This week I have found myself cleaning!
When I have reached the end of a block of work in the studio, and it has been delivered to a gallery, packed for a craft fair – or whatever the event is. I always spend the next few days cleaning and sorting out my studio.
It is a pause, a breath, a moment, before I delve into the next project is. I have always thought of it as giving myself breathing space, but now I wonder if it has another, deeper meaning.
I have not got on particularly well in the studio, my drawings of boats and starfish have been scrappy and not very useful. So, I decided to clean my bedroom, and not just a quick hoover and dust!

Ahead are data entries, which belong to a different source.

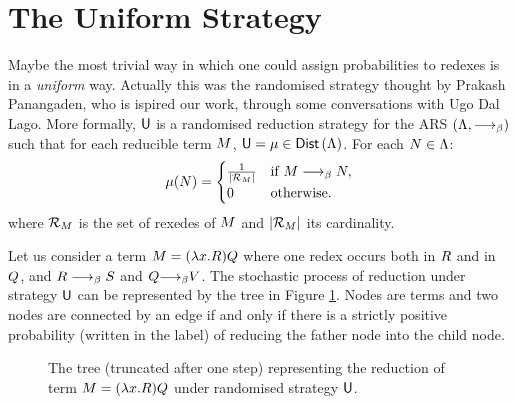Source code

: \section{The Uniform Strategy}
Maybe the most trivial way in which one could assign probabilities to redexes is in a \emph{uniform} way. Actually this was the randomised strategy thought by Prakash Panangaden, who is ispired our work, through some conversations with Ugo Dal Lago. More formally, $\mathsf{U}$ is a randomised reduction strategy for the ARS $(\Lambda,\longrightarrow_\beta)$ such that for each reducible term $M$, ${\mathsf{U}=\mu\in\textsf{Dist}\left(\Lambda\right)}$. For each $N\in\Lambda$:
$$
\mu(N)=\begin{cases}
\frac{1}{|\mathcal{R}_{M}|} & \text{if }M\longrightarrow_\beta N ,\\
0 & \text{otherwise}.\\
\end{cases}
$$
where $\mathcal{R}_{M}$ is the set of rexedes of $M$ and $|\mathcal{R}_{M}|$ its cardinality.
\begin{example}
	Let us consider a term $M = (\lambda x.R)Q$
	where one redex occurs both in $R$ and in $Q$, and
	$R\longrightarrow_\beta S$ and
	$Q{\longrightarrow_\beta}V$. The stochastic process of reduction under strategy $\mathsf{U}$ can be represented by the tree in Figure \ref{figure:unitree}. Nodes are terms and two nodes are connected by an edge if and only if there is a strictly positive probability (written in the label) of reducing the father node into the child node.
\end{example}
\begin{figure}
	\begin{center}
		\end{center}
	\caption{The tree (truncated after one step) representing the reduction of term $M = (\lambda x.R)Q$ under randomised strategy $\mathsf{U}$.}
	\label{figure:unitree}
\end{figure}
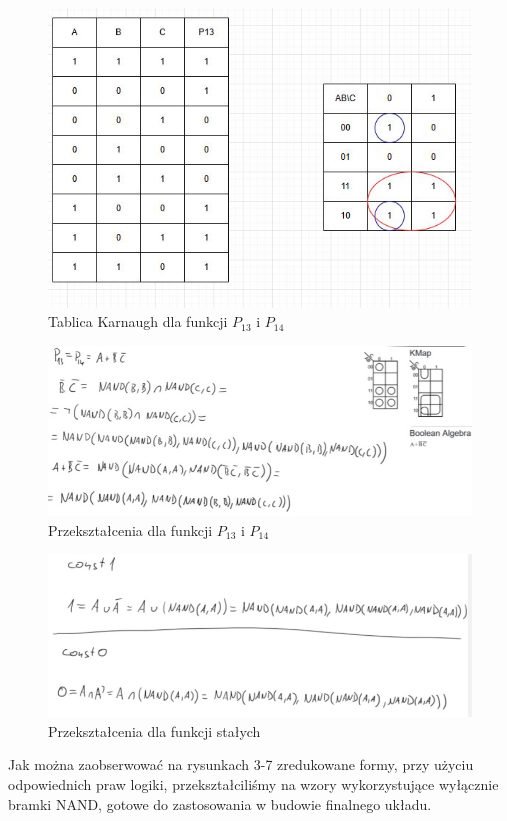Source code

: \documentclass[11pt]{article}
\begin{document}
\begin{figure}[H]
\centering
\includegraphics[width=.9\linewidth]{../../CW0POPRW/P13.JPG}
\caption{Tablica Karnaugh dla funkcji \(P_{13}\) i \(P_{14}\)}
\end{figure}
\begin{figure}[H]
\centering
\includegraphics[width=.9\linewidth]{p13p14.jpg}
\caption{Przekształcenia dla funkcji \(P_{13}\) i \(P_{14}\)}
\end{figure}

\begin{figure}[H]
\centering
\includegraphics[width=.9\linewidth]{const.jpg}
\caption{Przekształcenia dla funkcji stałych}
\end{figure}

Jak można zaobserwować na rysunkach 3-7 zredukowane formy, przy użyciu odpowiednich praw logiki, przekształciliśmy na wzory
wykorzystujące wyłącznie bramki NAND, gotowe do zastosowania w budowie finalnego układu.
\end{document}
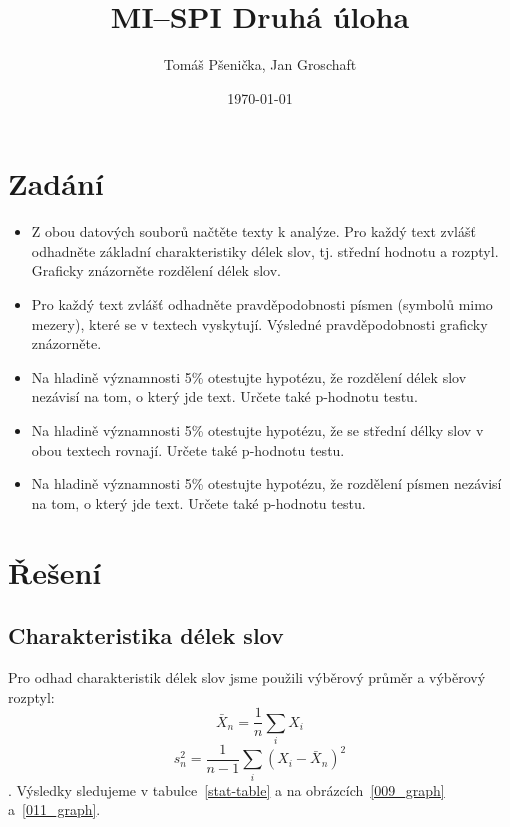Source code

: \documentclass[12pt]{article}
\title{MI--SPI Druhá úloha}
\author{Tomáš Pšenička, Jan Groschaft}
\date{\today}
\begin{document}
 
\begin{titlingpage}
	\maketitle
\end{titlingpage}
 	
	\newpage
 
	\tableofcontents

	\newpage

 	\section{Zadání}
 	
 	\begin{itemize}
 		\item Z obou datových souborů načtěte texty k analýze. Pro každý text zvlášť odhadněte základní charakteristiky délek slov, tj. střední hodnotu a rozptyl. Graficky znázorněte rozdělení délek slov.
  		\item Pro každý text zvlášť odhadněte pravděpodobnosti písmen (symbolů mimo mezery), které se v textech vyskytují. Výsledné pravděpodobnosti graficky znázorněte.
 		\item Na hladině významnosti 5\% otestujte hypotézu, že rozdělení délek slov nezávisí na tom, o který jde text. Určete také p-hodnotu testu. 		
 		\item Na hladině významnosti 5\% otestujte hypotézu, že se střední délky slov v obou textech rovnají. Určete také p-hodnotu testu.
		\item Na hladině významnosti 5\% otestujte hypotézu, že rozdělení písmen nezávisí na tom, o který jde text. Určete také p-hodnotu testu.
 	\end{itemize}
   		
   		
	\section{Řešení}\label{r}
		\subsection{Charakteristika délek slov}\label{pz}
            Pro odhad charakteristik délek slov jsme použili výběrový průměr a výběrový rozptyl: 
               $$\bar{X}_n = \frac{1}{n} \sum_{i}{X_i}$$   					
               $$s_n^2 = \frac{1}{n-1} \sum_{i}{(X_i - \bar{X}_n)^2}$$.
            Výsledky sledujeme v tabulce~\ref{stat-table} a na obrázcích~\ref{009_graph} a~\ref{011_graph}. 
\end{document}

Everything came out, every stick of furniture, pile of books all the “stuff” that can accumulate when you are not looking – it was all put in a spare room, I moved into another room.
The whole week was then spent washing and hoovering, sorting and discarding, cleaning and storing. The room is nearly finished, the drawers are immaculate, the books are organized, the place is sparkling, and I feel more settled.
I was, I realize trying to create order out of chaos. At some level, I was reacting to the chaos that abounds in our world at the moment, I can do nothing about it, I cannot help, I cannot make it better for anyone. I turn to cleaning and organising within my own life, so that I feel that I have some semblance of order, there is something I can clean, organize and make better, even if it is only the bedroom. I had some sense of achievement in the house, and then I got THE letter.
I knew I was vulnerable and at risk. I was social distancing and self-isolating before it was mandatory. I wasn’t comfortable doing this, I am not great at asking people to do things for me and I felt a bit of a fraud because in my own mind I am not ill, not ill at all. And I am not ill, but I am an asthmatic and now have COPD.
For the past 10 days Shedman has also gone down the self-isolation route with me, that is easier than trying to keep to the government guidelines involving separate everything.
A strange week then, a looking glass world, the days have blurred a bit, and Shedman and I do seem to check in with each other often “What day is it?” Being the most common question! The pre covid-19 commitments have gone, and there is little to define and punctuate the week. There is a weird sensation of not having enough time to do things, because the days have been filled with wonderful phone calls to and from friends and family, the challenge of organising our food, planning exercise, washing everything that enters the house and keeping up with various online groups. The News? …. Not watching that so much this week.